"Nem direita, nem esquerda", afirmou a ex-ministra Marina Silva no lançamento da Rede Sustentabilidade, em Brasília, no sábado 16 de fevereiro. Ela pretende transformar sua rede num novo partido político, que não será nem de situação, nem de oposição. "Se Dilma estiver fazendo algo bom, vamos apoiar. Se não, não. Parece ingênuo, mas não tem nada ingênuo."
Aí, você para e pergunta: como assim? Se essa tal rede não tem um lado, que posições ela tomará? Como pode um partido que não seja nem oposição, nem situação? Será um muro em cima do qual todos os ecologistas vão se aboletar? Ou será simplesmente uma ameba apartidária? Marina diz que não é nada disso. "Estamos à frente", diz. "Estamos indo para o mundo do paradoxo."
Se você não entendeu nada, espere um pouquinho mais. O mais espantoso na fala de Marina Silva é que ela pode ser, mais do que sincera, verdadeira. Um partido que não se deixe aprisionar por dogmas da esquerda ou da direita é possível. Mais ainda: um partido que não seja necessariamente de situação ou de oposição sistemática, e que saiba promover causa coletiva (o bem comum) acima de seus interesses imediatos, é necessário (ainda que pareça inacreditável). Não que a Rede Sustentabilidade seja um milagre, uma epifania verde. Está longe disso. Só afirmo que a intenção de estar à frente e acima dessa polarização pode conter uma novidade real, embora, de início, ela pareça apenas mais um eco da dissimulação ideológica tão característica dos palanques brasileiros.
Bem sabemos que a política pátria é feita por gente que vive dizendo não ser o que é. A começar pelos líderes de direita, que nunca se declaram de direita. Em 2011, o então prefeito paulistano, Gilberto Kassab, lançou sua nova legenda, o PSD, com um fraseado inesquecível. "O Partido Social Democrático não será de direita, não será de esquerda, nem de centro." Atenção para o detalhe: nem mesmo de centro. Em vez disso, seria "um programa a favor do Brasil". A favor do que mesmo? Em 2012, o PSD ensaiou apoiar a candidatura de Fernando Haddad para a prefeitura de São Paulo. Depois acabou apoiando José Serra. Em 2013, desenvolto e solto, se dá bem com o governo Dilma Rousseff e com o governador Geraldo Alckmin. O PSD está mesmo a favor do Brasil - e também das autoridades brasileiras e de tudo o mais. Eis aí um partido a favor de tudo.

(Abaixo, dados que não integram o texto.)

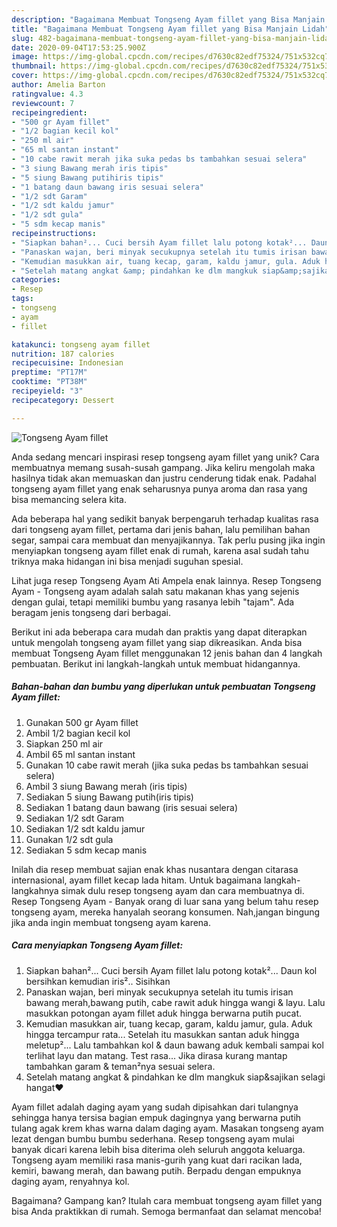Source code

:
 ```yaml
---
description: "Bagaimana Membuat Tongseng Ayam fillet yang Bisa Manjain Lidah"
title: "Bagaimana Membuat Tongseng Ayam fillet yang Bisa Manjain Lidah"
slug: 482-bagaimana-membuat-tongseng-ayam-fillet-yang-bisa-manjain-lidah
date: 2020-09-04T17:53:25.900Z
image: https://img-global.cpcdn.com/recipes/d7630c82edf75324/751x532cq70/tongseng-ayam-fillet-foto-resep-utama.jpg
thumbnail: https://img-global.cpcdn.com/recipes/d7630c82edf75324/751x532cq70/tongseng-ayam-fillet-foto-resep-utama.jpg
cover: https://img-global.cpcdn.com/recipes/d7630c82edf75324/751x532cq70/tongseng-ayam-fillet-foto-resep-utama.jpg
author: Amelia Barton
ratingvalue: 4.3
reviewcount: 7
recipeingredient:
- "500 gr Ayam fillet"
- "1/2 bagian kecil kol"
- "250 ml air"
- "65 ml santan instant"
- "10 cabe rawit merah jika suka pedas bs tambahkan sesuai selera"
- "3 siung Bawang merah iris tipis"
- "5 siung Bawang putihiris tipis"
- "1 batang daun bawang iris sesuai selera"
- "1/2 sdt Garam"
- "1/2 sdt kaldu jamur"
- "1/2 sdt gula"
- "5 sdm kecap manis"
recipeinstructions:
- "Siapkan bahan²... Cuci bersih Ayam fillet lalu potong kotak²... Daun kol bersihkan kemudian iris².. Sisihkan"
- "Panaskan wajan, beri minyak secukupnya setelah itu tumis irisan bawang merah,bawang putih, cabe rawit aduk hingga wangi &amp; layu. Lalu masukkan potongan ayam fillet aduk hingga berwarna putih pucat."
- "Kemudian masukkan air, tuang kecap, garam, kaldu jamur, gula. Aduk hingga tercampur rata... Setelah itu masukkan santan aduk hingga meletup²... Lalu tambahkan kol &amp; daun bawang aduk kembali sampai kol terlihat layu dan matang. Test rasa... Jika dirasa kurang mantap tambahkan garam &amp; teman²nya sesuai selera."
- "Setelah matang angkat &amp; pindahkan ke dlm mangkuk siap&amp;sajikan selagi hangat❤"
categories:
- Resep
tags:
- tongseng
- ayam
- fillet

katakunci: tongseng ayam fillet 
nutrition: 187 calories
recipecuisine: Indonesian
preptime: "PT17M"
cooktime: "PT38M"
recipeyield: "3"
recipecategory: Dessert

---
```



![Tongseng Ayam fillet](https://img-global.cpcdn.com/recipes/d7630c82edf75324/751x532cq70/tongseng-ayam-fillet-foto-resep-utama.jpg)

Anda sedang mencari inspirasi resep tongseng ayam fillet yang unik? Cara membuatnya memang susah-susah gampang. Jika keliru mengolah maka hasilnya tidak akan memuaskan dan justru cenderung tidak enak. Padahal tongseng ayam fillet yang enak seharusnya punya aroma dan rasa yang bisa memancing selera kita.

Ada beberapa hal yang sedikit banyak berpengaruh terhadap kualitas rasa dari tongseng ayam fillet, pertama dari jenis bahan, lalu pemilihan bahan segar, sampai cara membuat dan menyajikannya. Tak perlu pusing jika ingin menyiapkan tongseng ayam fillet enak di rumah, karena asal sudah tahu triknya maka hidangan ini bisa menjadi suguhan spesial.

Lihat juga resep Tongseng Ayam Ati Ampela enak lainnya. Resep Tongseng Ayam - Tongseng ayam adalah salah satu makanan khas yang sejenis dengan gulai, tetapi memiliki bumbu yang rasanya lebih &#34;tajam&#34;. Ada beragam jenis tongseng dari berbagai.


Berikut ini ada beberapa cara mudah dan praktis yang dapat diterapkan untuk mengolah tongseng ayam fillet yang siap dikreasikan. Anda bisa membuat Tongseng Ayam fillet menggunakan 12 jenis bahan dan 4 langkah pembuatan. Berikut ini langkah-langkah untuk membuat hidangannya.

<!--inarticleads1-->

##### Bahan-bahan dan bumbu yang diperlukan untuk pembuatan Tongseng Ayam fillet:

1. Gunakan 500 gr Ayam fillet
1. Ambil 1/2 bagian kecil kol
1. Siapkan 250 ml air
1. Ambil 65 ml santan instant
1. Gunakan 10 cabe rawit merah (jika suka pedas bs tambahkan sesuai selera)
1. Ambil 3 siung Bawang merah (iris tipis)
1. Sediakan 5 siung Bawang putih(iris tipis)
1. Sediakan 1 batang daun bawang (iris sesuai selera)
1. Sediakan 1/2 sdt Garam
1. Sediakan 1/2 sdt kaldu jamur
1. Gunakan 1/2 sdt gula
1. Sediakan 5 sdm kecap manis


Inilah dia resep membuat sajian enak khas nusantara dengan citarasa internasional, ayam fillet kecap lada hitam. Untuk bagaimana langkah-langkahnya simak dulu resep tongseng ayam dan cara membuatnya di. Resep Tongseng Ayam - Banyak orang di luar sana yang belum tahu resep tongseng ayam, mereka hanyalah seorang konsumen. Nah,jangan bingung jika anda ingin membuat tongseng ayam karena. 

<!--inarticleads2-->

##### Cara menyiapkan Tongseng Ayam fillet:

1. Siapkan bahan²... Cuci bersih Ayam fillet lalu potong kotak²... Daun kol bersihkan kemudian iris².. Sisihkan
1. Panaskan wajan, beri minyak secukupnya setelah itu tumis irisan bawang merah,bawang putih, cabe rawit aduk hingga wangi &amp; layu. Lalu masukkan potongan ayam fillet aduk hingga berwarna putih pucat.
1. Kemudian masukkan air, tuang kecap, garam, kaldu jamur, gula. Aduk hingga tercampur rata... Setelah itu masukkan santan aduk hingga meletup²... Lalu tambahkan kol &amp; daun bawang aduk kembali sampai kol terlihat layu dan matang. Test rasa... Jika dirasa kurang mantap tambahkan garam &amp; teman²nya sesuai selera.
1. Setelah matang angkat &amp; pindahkan ke dlm mangkuk siap&amp;sajikan selagi hangat❤


Ayam fillet adalah daging ayam yang sudah dipisahkan dari tulangnya sehingga hanya tersisa bagian empuk dagingnya yang berwarna putih tulang agak krem khas warna dalam daging ayam. Masakan tongseng ayam lezat dengan bumbu bumbu sederhana. Resep tongseng ayam mulai banyak dicari karena lebih bisa diterima oleh seluruh anggota keluarga. Tongseng ayam memiliki rasa manis-gurih yang kuat dari racikan lada, kemiri, bawang merah, dan bawang putih. Berpadu dengan empuknya daging ayam, renyahnya kol. 

Bagaimana? Gampang kan? Itulah cara membuat tongseng ayam fillet yang bisa Anda praktikkan di rumah. Semoga bermanfaat dan selamat mencoba!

Para Kassab, cujas origens estão no malufismo e cuja trajetória é bastante heterodoxa, os conceitos de esquerda, direita e centro acabam não fazendo grande diferença. Rigorosamente, ele não distingue uma categoria da outra. Por isso, tem legitimidade para dizer que não pertencê a nenhuma das três.
Kassab, sejamos justos, não está sozinho no esporte de pular fora das ideologias. O PMDB está por cima e está cada dia mais prosa. Cazuza cantava que queria uma ideologia para viver. Com o PMDB, é o contrário: se lhe arranjarem uma ideologia, ele morre. O PMDB é a prova monumental de que esse negócio de se enclausurar na esquerda ou na direita não dá camisa a ninguém. O próprio ex-presidente Luiz Inácio Lula da Silva sempre fez piada com o assunto. Desde muito cedo, quando lhe perguntavam se ela era socialista, dizia: "Não sou socialista, sou torneiro mecânico". O bordão se desdobrou em variações: "Não sou de esquerda, sou torneiro mecânico". Ou essa: "Se você conhece uma pessoa muito idosa esquerdista, é porque está com problema".
Em resumo, Kassab não toma conhecimento da bifurcação histórica que separou a esquerda da direita. O PMDB milita para sepultar para sempre essa bifurcação. E Lula, ao caçoar dos esquerdistas, avisa que não reza pela cartilha de ninguém, que fará o que bem entende. Os fundamentalistas que se acomodem. Ou que se mudem.
Marina, voltemos a ela, achou melhor mudar. Deixou o PT, deixou o governo, disputou a Presidência da República em 2010 pelo Partido Verde e, agora, vem aí com a Rede Sustentabilidade, que ainda é uma incógnita. Quando ela diz que está além da esquerda e da direita, pode ser confundida com alguns dos discursos mais antigos da política brasileira. Num ponto, porém, pode ter razão: a poluição não é de esquerda, nem de direita; existe tanto na China como nos Estados Unidos. O princípio da tolerância não é de esquerda, nem de direita, e exige uma democracia em que ateus convivam com crentes e, também, em que gente de esquerda dialogue com gente de direita, sem que um precise eliminar o outro. Se estiver falando disso, Marina estará dizendo a verdade e poderá, quem sabe, nos desafiar a pensar além dos velhos formatos.